* Exercise details:
Only a number is wanted here: the count of lines in the entries below that contain the word "from".

(Document images with source code)
☆ ☆ ☆ ☆ ☆

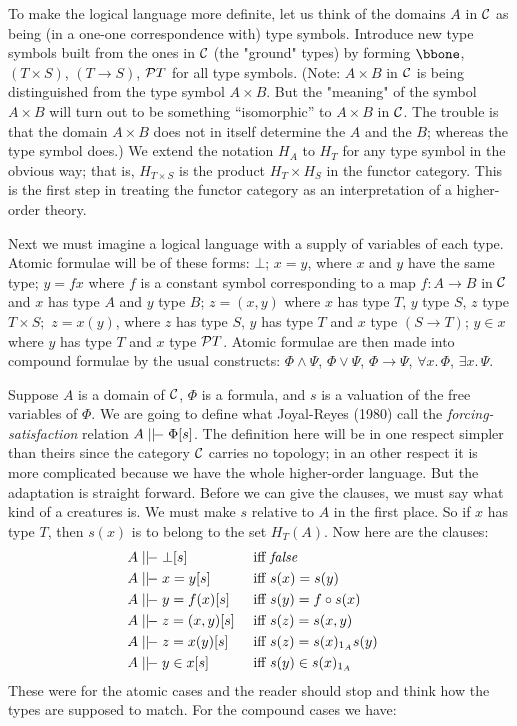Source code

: To make the logical language more definite, let us think of the domains $A$ in $\C$ as being (in a one-one correspondence with) type symbols. Introduce new type symbols built from the ones
in $\C$ (the "ground" types) by forming $\bbone$, $(T \times S)$, $(T\to S)$, $\P T$ for all type symbols. (Note: $A \times B$ in $\C$ is being distinguished
from the type symbol $A \times B$. But the "meaning" of the symbol
$A\times B$ will turn out to be something ``isomorphic'' to $A\times B$ in $\C$. The trouble is that the domain $A \times B$ does not in itself deter­mine the $A$ and the $B$; whereas the type symbol does.) We extend the notation $H_A$ to $H_T$ for any type symbol in the obvious way;
that is, $H_{T \times S}$ is the product $H_T \times H_S$ in the functor category. This is the first step in treating the functor category as an interpretation of a higher-order theory.

Next we must imagine a logical language with a supply of variables of each type. Atomic formulae will be of these
forms: $\bot$; $x = y$, where $x$ and $y$ have the same type; $y = f x$
where $f$ is a constant symbol corresponding to a map $f: A	\to B$ in $\C$ and $x$ has type $A$ and $y$ type $B$; $z = (x,y)$ where $x$ has type $T$, $y$ type $S$, $z$ type $T \times S;$ $z = x(y)$, where $z$ has type $S$, $y$ has type $T$ and $x$ type $(S \to T)$; $y \in x$ where $y$ has type $T$ and $x$ type $\P T$. Atomic formulae are then made into compound formulae by the usual constructs: $\Phi \land \Psi$, $\Phi \lor \Psi$, $\Phi \to \Psi$, $\forall x. \, \Phi$, $\exists x. \, \Psi$.


Suppose $A$ is a domain of $\C$, $\Phi$ is a formula, and $s$ is a valu­ation of the free variables of $\Phi$. We are going to define what Joyal-Reyes (1980) call the {\it forcing-satisfaction} relation $A \mm \Phi[s]$. The definition here will be in one respect simpler
than theirs since the category $\C$ carries no topology; in an­ other respect it is more complicated because we have the whole higher-order language. But the adaptation is straight forward. Before we can give the clauses, we must say what kind of a creatures is. We must make $s$ relative to $A$ in the first place. So if $x$ has type $T$, then $s(x)$ is to belong to the set $H_T(A)$. Now here are the clauses:
\begin{align*}
  A & \mm \bot [s] & {\textrm{ iff }} & {\mathit { false }} &\\
  A & \mm x = y  [s] & {\textrm{ iff }} & s(x) = s(y) &\\
  A & \mm y = f(x) [s] & {\textrm{ iff }} & s(y) = f \comp s(x) &\\
  A & \mm z = (x,y) [s] & {\textrm{ iff }} & s(z) = s(x,y) &\\
  A & \mm z = x(y) [s] & {\textrm{ iff }} & s(z) = s(x)_{\id_A} s(y) &\\
  A & \mm y \in x [s] & {\textrm{ iff }} & s(y) \in s(x)_{\id_A} &\\
\end{align*}
These were for the atomic cases and the reader should stop and think how the types are supposed to match. For the compound cases we have:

☆ ☆ ☆ ☆ ☆

* Reply to the task:
2